(RECORD EXTRACTS Opens)

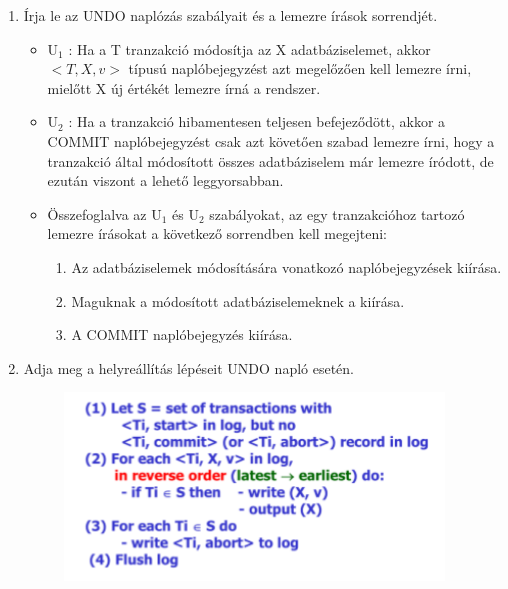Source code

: \documentclass[a4paper,11.5pt, table]{article}
\begin{document}
\begin{enumerate}
	
	\item Írja le az UNDO naplózás szabályait és a lemezre írások sorrendjét.
		\begin{itemize}
			\item U$_{1}$ : Ha a T tranzakció módosítja az X adatbáziselemet, akkor $<T, X, v>$ típusú naplóbejegyzést azt megelőzően kell lemezre írni, mielőtt X új értékét lemezre írná a rendszer.
			\item U$_{2}$ : Ha a tranzakció hibamentesen teljesen befejeződött, akkor a COMMIT naplóbejegyzést csak azt követően szabad lemezre írni, hogy a tranzakció által módosított összes adatbáziselem már lemezre íródott, de ezután viszont a lehető leggyorsabban.
			\item Összefoglalva az U$_{1}$ és U$_{2}$ szabályokat, az egy tranzakcióhoz tartozó lemezre írásokat a következő sorrendben kell megejteni:
			\begin{enumerate}
				\item Az adatbáziselemek módosítására vonatkozó naplóbejegyzések kiírása.
				\item Maguknak a módosított adatbáziselemeknek a kiírása.
				\item A COMMIT naplóbejegyzés kiírása.
			\end{enumerate}
		\end{itemize}
	
	\item Adja meg a helyreállítás lépéseit UNDO napló esetén.
		
		\begin{figure}[h]
			\centering
			\includegraphics[height = 5cm]{undo.png}
		\end{figure}


\end{enumerate}
\end{document}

(RECORD EXTRACTS Closes)

EXERCISE GOAL:
Give the records a second time exactly, keeping the images out.

REPLY:
Source code

: \documentclass[a4paper,11.5pt, table]{article}
\begin{document}
\begin{enumerate}
	
	\item Írja le az UNDO naplózás szabályait és a lemezre írások sorrendjét.
		\begin{itemize}
			\item U$_{1}$ : Ha a T tranzakció módosítja az X adatbáziselemet, akkor $<T, X, v>$ típusú naplóbejegyzést azt megelőzően kell lemezre írni, mielőtt X új értékét lemezre írná a rendszer.
			\item U$_{2}$ : Ha a tranzakció hibamentesen teljesen befejeződött, akkor a COMMIT naplóbejegyzést csak azt követően szabad lemezre írni, hogy a tranzakció által módosított összes adatbáziselem már lemezre íródott, de ezután viszont a lehető leggyorsabban.
			\item Összefoglalva az U$_{1}$ és U$_{2}$ szabályokat, az egy tranzakcióhoz tartozó lemezre írásokat a következő sorrendben kell megejteni:
			\begin{enumerate}
				\item Az adatbáziselemek módosítására vonatkozó naplóbejegyzések kiírása.
				\item Maguknak a módosított adatbáziselemeknek a kiírása.
				\item A COMMIT naplóbejegyzés kiírása.
			\end{enumerate}
		\end{itemize}
	
	\item Adja meg a helyreállítás lépéseit UNDO napló esetén.
		
		\begin{figure}[h]
			\centering
			\includegraphics[height = 5cm]{undo.png}
		\end{figure}


\end{enumerate}
\end{document}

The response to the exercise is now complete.